Complexity

I remember when the Playstation 1 was first released.  It was a different age – retailers were successful, the Australian Cricket team were on top, and video games up to that point were largely simple affairs without the inherent complexities associated with the third dimension (I actually know someone who refuses to play anything that has a third dimension).  But it was also an era where, honestly, console video games hadn’t changed a whole lot.  So imagine the explosion of people’s minds when, BOOM, out comes a system from Sony of all companies, with no-holds barred 3D capability, fantastic sound and, wait.  What is that?  Is that the controller?

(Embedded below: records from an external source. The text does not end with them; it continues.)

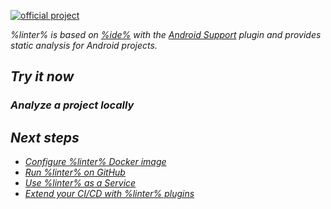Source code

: [//]: # (title: Qodana Community for Android)

[![official project](https://jb.gg/badges/official-flat-square.svg)](https://confluence.jetbrains.com/display/ALL/JetBrains+on+GitHub)

<var name="linter" value="Qodana Community for Android"/>
<var name="ide" value="IntelliJ IDEA"/>
<var name="tech" value="jvm"/>
<var name="docker-image" value="jetbrains/qodana-jvm-android:2022.3-eap"/>

%linter% is based on [%ide%](https://www.jetbrains.com/idea/) with the [Android Support](https://plugins.jetbrains.com/plugin/1792-android-support) plugin and provides static analysis for Android projects. <include src="lib_qd.xml" include-id="linter-intro"/>

## Try it now

### Analyze a project locally

<p><include src="lib_qd.xml" include-id="qodana-cli-quickstart" use-filter="non-php,jvm-only,jvm-php,non-gs,other,empty"/></p>

## Next steps

- <a href="qodana-jvm-android-docker-readme.xml">Configure %linter% Docker image</a>
- <a href="github.md">Run %linter% on GitHub</a>
- <a href="service.md">Use %linter% as a Service</a>
- <a href="ci.md">Extend your CI/CD with %linter% plugins</a>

You see there was something about the Playstation controller that screamed, well, advanced technology.  You know when you walk through the alien ship in 2006’s Prey and see that weird alien language all over the place that you JUST CAN’T READ?  Well that’s a bit how picking up the Playstation controller for the first time felt.  I can remember walking up to a kiosk set up in a store with demos for Battle Arena Toshinden and Destruction Derby and being actually confused with gaming for the first time.  X, O TRIANGLE, SQUARE?  What does that mean?  L1?  I’m not sure what you’re asking me to do.  Wait, hang on, so I need to go into the screen?  What is this madness?

Sure I got used to it, but I can remember looking at the controller and thinking how on Earth I would ever remember button combinations that weren’t A B X and Y.  And looking at a cheat code guide for a Playstation 1 game just seemed to be absolute gibberish.  Similarly when developers started utilising dual stick controls for first person shooters, it took me a solid few weeks of walking into walls and making my character stare at either the roof or the floor before I felt comfortable with this new fan-dangled way of controlling my video games.

So you know what, I totally dig that people new to videogames find them just so damned complicated.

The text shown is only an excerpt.